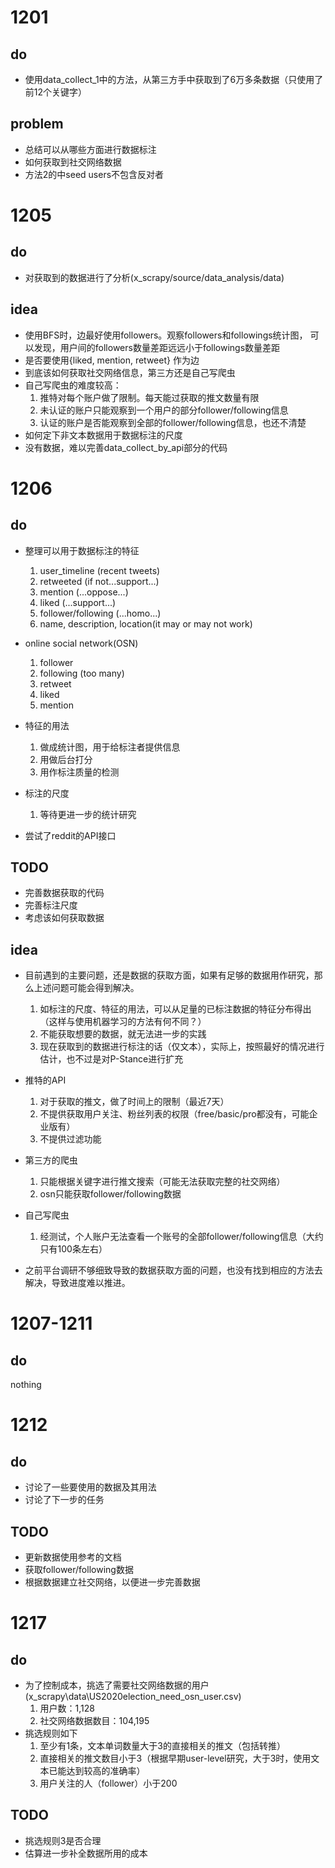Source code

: # 1201
## do
* 使用data_collect_1中的方法，从第三方手中获取到了6万多条数据（只使用了前12个关键字）
## problem
* 总结可以从哪些方面进行数据标注
* 如何获取到社交网络数据
* 方法2的中seed users不包含反对者

# 1205
## do
* 对获取到的数据进行了分析(x_scrapy/source/data_analysis/data)
## idea
* 使用BFS时，边最好使用followers。观察followers和followings统计图，
可以发现，用户间的followers数量差距远远小于followings数量差距
* 是否要使用{liked, mention, retweet} 作为边
* 到底该如何获取社交网络信息，第三方还是自己写爬虫
* 自己写爬虫的难度较高：
  1. 推特对每个账户做了限制。每天能过获取的推文数量有限
  2. 未认证的账户只能观察到一个用户的部分follower/following信息
  3. 认证的账户是否能观察到全部的follower/following信息，也还不清楚
* 如何定下非文本数据用于数据标注的尺度
* 没有数据，难以完善data_collect_by_api部分的代码

# 1206
## do
* 整理可以用于数据标注的特征
  1. user_timeline (recent tweets)
  2. retweeted (if not...support...)
  3. mention (...oppose...)
  4. liked (...support...)
  5. follower/following (...homo...)
  6. name, description, location(it may or may not work)

* online social network(OSN)
  1. follower
  2. following (too many)
  3. retweet
  4. liked
  5. mention

* 特征的用法
  1. 做成统计图，用于给标注者提供信息
  2. 用做后台打分
  3. 用作标注质量的检测

* 标注的尺度
  1. 等待更进一步的统计研究

* 尝试了reddit的API接口

## TODO
* 完善数据获取的代码
* 完善标注尺度
* 考虑该如何获取数据

## idea
* 目前遇到的主要问题，还是数据的获取方面，如果有足够的数据用作研究，那么上述问题可能会得到解决。
  1. 如标注的尺度、特征的用法，可以从足量的已标注数据的特征分布得出（这样与使用机器学习的方法有何不同？）
  2. 不能获取想要的数据，就无法进一步的实践
  3. 现在获取到的数据进行标注的话（仅文本），实际上，按照最好的情况进行估计，也不过是对P-Stance进行扩充

* 推特的API
  1. 对于获取的推文，做了时间上的限制（最近7天）
  2. 不提供获取用户关注、粉丝列表的权限（free/basic/pro都没有，可能企业版有）
  3. 不提供过滤功能

* 第三方的爬虫
  1. 只能根据关键字进行推文搜索（可能无法获取完整的社交网络）
  2. osn只能获取follower/following数据
  
* 自己写爬虫
  1. 经测试，个人账户无法查看一个账号的全部follower/following信息（大约只有100条左右）

* 之前平台调研不够细致导致的数据获取方面的问题，也没有找到相应的方法去解决，导致进度难以推进。

# 1207-1211
## do
nothing

# 1212
## do
* 讨论了一些要使用的数据及其用法
* 讨论了下一步的任务

## TODO
* 更新数据使用参考的文档
* 获取follower/following数据
* 根据数据建立社交网络，以便进一步完善数据

# 1217
## do
* 为了控制成本，挑选了需要社交网络数据的用户(x_scrapy\data\US2020election_need_osn_user.csv)
  1. 用户数：1,128
  2. 社交网络数据数目：104,195
* 挑选规则如下
  1. 至少有1条，文本单词数量大于3的直接相关的推文（包括转推）
  2. 直接相关的推文数目小于3（根据早期user-level研究，大于3时，使用文本已能达到较高的准确率）
  3. 用户关注的人（follower）小于200

## TODO
* 挑选规则3是否合理
* 估算进一步补全数据所用的成本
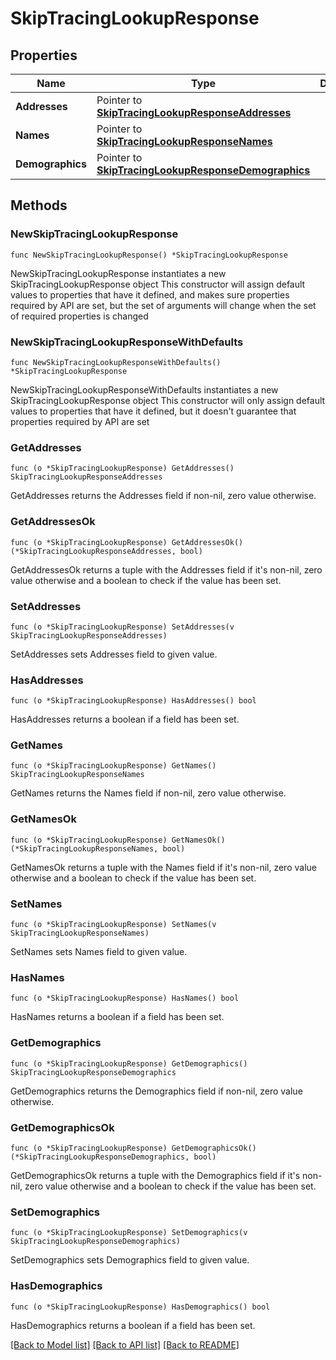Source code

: # SkipTracingLookupResponse

## Properties

Name | Type | Description | Notes
------------ | ------------- | ------------- | -------------
**Addresses** | Pointer to [**SkipTracingLookupResponseAddresses**](SkipTracingLookupResponseAddresses.md) |  | [optional] 
**Names** | Pointer to [**SkipTracingLookupResponseNames**](SkipTracingLookupResponseNames.md) |  | [optional] 
**Demographics** | Pointer to [**SkipTracingLookupResponseDemographics**](SkipTracingLookupResponseDemographics.md) |  | [optional] 

## Methods

### NewSkipTracingLookupResponse

`func NewSkipTracingLookupResponse() *SkipTracingLookupResponse`

NewSkipTracingLookupResponse instantiates a new SkipTracingLookupResponse object
This constructor will assign default values to properties that have it defined,
and makes sure properties required by API are set, but the set of arguments
will change when the set of required properties is changed

### NewSkipTracingLookupResponseWithDefaults

`func NewSkipTracingLookupResponseWithDefaults() *SkipTracingLookupResponse`

NewSkipTracingLookupResponseWithDefaults instantiates a new SkipTracingLookupResponse object
This constructor will only assign default values to properties that have it defined,
but it doesn't guarantee that properties required by API are set

### GetAddresses

`func (o *SkipTracingLookupResponse) GetAddresses() SkipTracingLookupResponseAddresses`

GetAddresses returns the Addresses field if non-nil, zero value otherwise.

### GetAddressesOk

`func (o *SkipTracingLookupResponse) GetAddressesOk() (*SkipTracingLookupResponseAddresses, bool)`

GetAddressesOk returns a tuple with the Addresses field if it's non-nil, zero value otherwise
and a boolean to check if the value has been set.

### SetAddresses

`func (o *SkipTracingLookupResponse) SetAddresses(v SkipTracingLookupResponseAddresses)`

SetAddresses sets Addresses field to given value.

### HasAddresses

`func (o *SkipTracingLookupResponse) HasAddresses() bool`

HasAddresses returns a boolean if a field has been set.

### GetNames

`func (o *SkipTracingLookupResponse) GetNames() SkipTracingLookupResponseNames`

GetNames returns the Names field if non-nil, zero value otherwise.

### GetNamesOk

`func (o *SkipTracingLookupResponse) GetNamesOk() (*SkipTracingLookupResponseNames, bool)`

GetNamesOk returns a tuple with the Names field if it's non-nil, zero value otherwise
and a boolean to check if the value has been set.

### SetNames

`func (o *SkipTracingLookupResponse) SetNames(v SkipTracingLookupResponseNames)`

SetNames sets Names field to given value.

### HasNames

`func (o *SkipTracingLookupResponse) HasNames() bool`

HasNames returns a boolean if a field has been set.

### GetDemographics

`func (o *SkipTracingLookupResponse) GetDemographics() SkipTracingLookupResponseDemographics`

GetDemographics returns the Demographics field if non-nil, zero value otherwise.

### GetDemographicsOk

`func (o *SkipTracingLookupResponse) GetDemographicsOk() (*SkipTracingLookupResponseDemographics, bool)`

GetDemographicsOk returns a tuple with the Demographics field if it's non-nil, zero value otherwise
and a boolean to check if the value has been set.

### SetDemographics

`func (o *SkipTracingLookupResponse) SetDemographics(v SkipTracingLookupResponseDemographics)`

SetDemographics sets Demographics field to given value.

### HasDemographics

`func (o *SkipTracingLookupResponse) HasDemographics() bool`

HasDemographics returns a boolean if a field has been set.


[[Back to Model list]](../README.md#documentation-for-models) [[Back to API list]](../README.md#documentation-for-api-endpoints) [[Back to README]](../README.md)



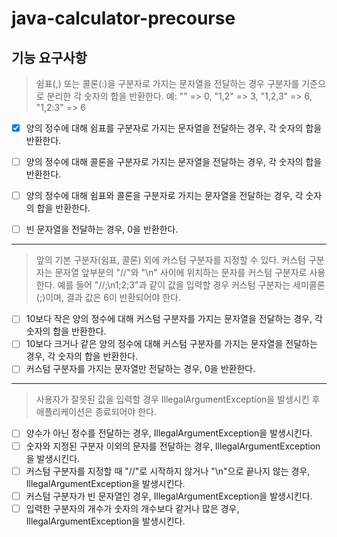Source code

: # java-calculator-precourse

## 기능 요구사항

> 쉼표(,) 또는 콜론(:)을 구분자로 가지는 문자열을 전달하는 경우 구분자를 기준으로 분리한 각 숫자의 합을 반환한다. 예: "" => 0, "1,2" => 3, "1,2,3" => 6, "1,2:3" => 6

- [x] 양의 정수에 대해 쉼표를 구분자로 가지는 문자열을 전달하는 경우, 각 숫자의 합을 반환한다.
- [ ] 양의 정수에 대해 콜론을 구분자로 가지는 문자열을 전달하는 경우, 각 숫자의 합을 반환한다.
- [ ] 양의 정수에 대해 쉼표와 콜론을 구분자로 가지는 문자열을 전달하는 경우, 각 숫자의 합을 반환한다.

- [ ] 빈 문자열을 전달하는 경우, 0을 반환한다.

---
> 앞의 기본 구분자(쉼표, 콜론) 외에 커스텀 구분자를 지정할 수 있다. 커스텀 구분자는 문자열 앞부분의 "//"와 "\n" 사이에 위치하는 문자를 커스텀 구분자로 사용한다.
> 예를 들어 "//;\n1;2;3"과 같이 값을 입력할 경우 커스텀 구분자는 세미콜론(;)이며, 결과 값은 6이 반환되어야 한다.

- [ ] 10보다 작은 양의 정수에 대해 커스텀 구분자를 가지는 문자열을 전달하는 경우, 각 숫자의 합을 반환한다.
- [ ] 10보다 크거나 같은 양의 정수에 대해 커스텀 구분자를 가지는 문자열을 전달하는 경우, 각 숫자의 합을 반환한다.
- [ ] 커스텀 구분자를 가지는 문자열만 전달하는 경우, 0을 반환한다.

---
> 사용자가 잘못된 값을 입력할 경우 IllegalArgumentException을 발생시킨 후 애플리케이션은 종료되어야 한다.

- [ ] 양수가 아닌 정수를 전달하는 경우, IllegalArgumentException을 발생시킨다.
- [ ] 숫자와 지정된 구분자 이외의 문자를 전달하는 경우, IllegalArgumentException을 발생시킨다.
- [ ] 커스텀 구분자를 지정할 때 "//"로 시작하지 않거나 "\n"으로 끝나지 않는 경우, IllegalArgumentException을 발생시킨다.
- [ ] 커스텀 구분자가 빈 문자열인 경우, IllegalArgumentException을 발생시킨다.
- [ ] 입력한 구분자의 개수가 숫자의 개수보다 같거나 많은 경우, IllegalArgumentException을 발생시킨다. 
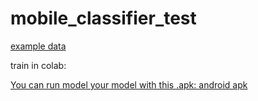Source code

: # mobile_classifier_test

[example data](https://drive.google.com/file/d/1TDtsTcT108uPwDhpOQDmy-khTChlYzwK/view?usp=drive_link)

train in colab:
<a target="_blank" href="https://colab.research.google.com/github/tomasvicar/mobile_classifier_test/blob/master/python/simple_pytorch_training.ipynb">
  
You can run model your model with this .apk:
[android apk](https://drive.google.com/file/d/1vCKXTY8VIV8MtHK-2ncg_hZoCxtV5DEC/view?usp=sharing)
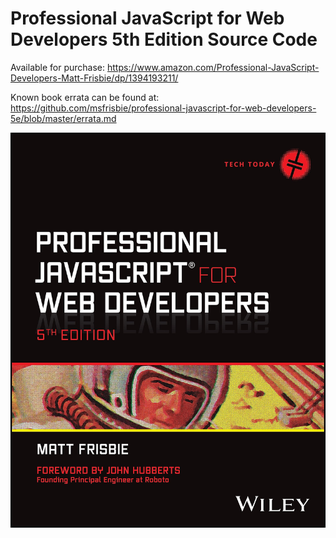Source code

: # Professional JavaScript for Web Developers 5th Edition Source Code

Available for purchase: https://www.amazon.com/Professional-JavaScript-Developers-Matt-Frisbie/dp/1394193211/

Known book errata can be found at: https://github.com/msfrisbie/professional-javascript-for-web-developers-5e/blob/master/errata.md

![Professional JavaScript for Web Developers 5th Edition](https://raw.githubusercontent.com/msfrisbie/professional-javascript-for-web-developers-5e/master/pjwd_front_cover.jpg?raw=true)
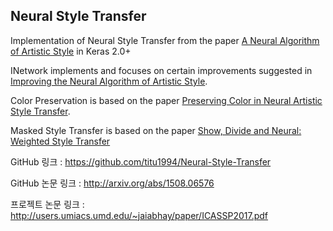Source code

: ## Neural Style Transfer

Implementation of Neural Style Transfer from the paper [A Neural Algorithm of Artistic Style](http://arxiv.org/abs/1508.06576) in Keras 2.0+

INetwork implements and focuses on certain improvements suggested in [Improving the Neural Algorithm of Artistic Style](http://arxiv.org/abs/1605.04603).

Color Preservation is based on the paper [Preserving Color in Neural Artistic Style Transfer](https://arxiv.org/abs/1606.05897).

Masked Style Transfer is based on the paper [Show, Divide and Neural: Weighted Style Transfer](http://cs231n.stanford.edu/reports/2016/pdfs/208_Report.pdf)

GitHub 링크 : https://github.com/titu1994/Neural-Style-Transfer

GitHub 논문 링크 : http://arxiv.org/abs/1508.06576

프로젝트 논문 링크 : http://users.umiacs.umd.edu/~jaiabhay/paper/ICASSP2017.pdf

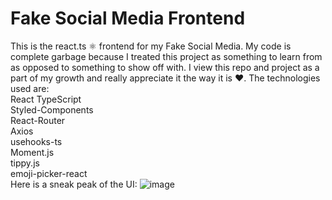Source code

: # Fake Social Media Frontend
This is the react.ts ⚛️ frontend for my Fake Social Media.
My code is complete garbage because I treated this project as something to learn from as opposed to something to show off with.
I view this repo and project as a part of my growth and really appreciate it the way it is ❤️.
The technologies used are:<br>
    React TypeScript <br>
    Styled-Components<br>
    React-Router<br>
    Axios<br>
    usehooks-ts<br>
    Moment.js<br>
    tippy.js<br>
    emoji-picker-react<br>
Here is a sneak peak of the UI:
![image](https://user-images.githubusercontent.com/90000349/170483646-8a39a8f5-4314-4953-bc75-ead2b08a6be8.png)
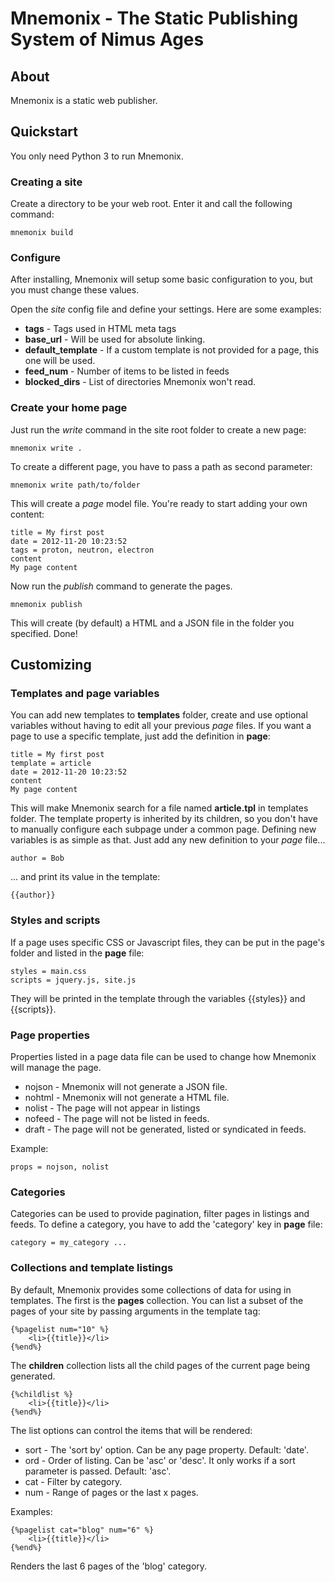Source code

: # Mnemonix - The Static Publishing System of Nimus Ages

## About
Mnemonix is a static web publisher.

## Quickstart
You only need Python 3 to run Mnemonix.

### Creating a site
Create a directory to be your web root. Enter it and call the following command:
    
	mnemonix build

### Configure
After installing, Mnemonix will setup some basic configuration to you, but you must change these values.

Open the *site* config file and define your settings. Here are some examples:
* **tags** - Tags used in HTML meta tags
* **base_url** - Will be used for absolute linking.
* **default_template** - If a custom template is not provided for a page, this one will be used.
* **feed_num** - Number of items to be listed in feeds
* **blocked_dirs** - List of directories Mnemonix won't read.

### Create your home page
Just run the *write* command in the site root folder to create a new page:

    mnemonix write .
    
To create a different page, you have to pass a path as second parameter:

    mnemonix write path/to/folder

This will create a *page* model file. You're ready to start adding your own content:

    title = My first post
    date = 2012-11-20 10:23:52
    tags = proton, neutron, electron
    content
    My page content

Now run the *publish* command to generate the pages.
    
    mnemonix publish

This will create (by default) a HTML and a JSON file in the folder you specified. Done!

## Customizing
### Templates and page variables
You can add new templates to **templates** folder, create and use optional variables without having to edit all your previous *page* files. If you want a page to use a specific template, just add the definition in **page**:

    title = My first post
    template = article
    date = 2012-11-20 10:23:52
    content
    My page content

This will make Mnemonix search for a file named **article.tpl** in templates folder. The template property is inherited by its children, so you don't have to manually configure each subpage under a common page.
Defining new variables is as simple as that. Just add any new definition to your *page* file...

    author = Bob

... and print its value in the template:

    {{author}}

### Styles and scripts
If a page uses specific CSS or Javascript files, they can be put in the page's folder and listed in the **page** file:

	styles = main.css
	scripts = jquery.js, site.js

They will be printed in the template through the variables {{styles}} and {{scripts}}.

### Page properties
Properties listed in a page data file can be used to change how Mnemonix will manage the page.

* nojson - Mnemonix will not generate a JSON file.
* nohtml - Mnemonix will not generate a HTML file.
* nolist - The page will not appear in listings
* nofeed - The page will not be listed in feeds.
* draft - The page will not be generated, listed or syndicated in feeds.

Example:

	props = nojson, nolist

### Categories
Categories can be used to provide pagination, filter pages in listings and feeds. To define a category, you have to add the 'category' key in **page** file:

	category = my_category ...

### Collections and template listings
By default, Mnemonix provides some collections of data for using in templates. The first is the **pages** collection. You can list a subset of the pages of your site by passing arguments in the template tag:

	{%pagelist num="10" %}
        <li>{{title}}</li>
    {%end%}

The **children** collection lists all the child pages of the current page being generated.

	{%childlist %}
        <li>{{title}}</li>
    {%end%}

The list options can control the items that will be rendered:

* sort - The 'sort by' option. Can be any page property. Default: 'date'.
* ord - Order of listing. Can be 'asc' or 'desc'. It only works if a sort parameter is passed. Default: 'asc'.
* cat - Filter by category.
* num - Range of pages or the last x pages.

Examples:

    {%pagelist cat="blog" num="6" %}
		<li>{{title}}</li>
	{%end%}

Renders the last 6 pages of the 'blog' category.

-- -- --

### Exercise prompt
Take from the listing above each line that contains the string "IllegalArgumentException을".

### Result for this exercise
> 사용자가 잘못된 값을 입력할 경우 IllegalArgumentException을 발생시킨 후 애플리케이션은 종료되어야 한다.
- [ ] 양수가 아닌 정수를 전달하는 경우, IllegalArgumentException을 발생시킨다.
- [ ] 숫자와 지정된 구분자 이외의 문자를 전달하는 경우, IllegalArgumentException을 발생시킨다.
- [ ] 커스텀 구분자를 지정할 때 "//"로 시작하지 않거나 "\n"으로 끝나지 않는 경우, IllegalArgumentException을 발생시킨다.
- [ ] 커스텀 구분자가 빈 문자열인 경우, IllegalArgumentException을 발생시킨다.
- [ ] 입력한 구분자의 개수가 숫자의 개수보다 같거나 많은 경우, IllegalArgumentException을 발생시킨다. 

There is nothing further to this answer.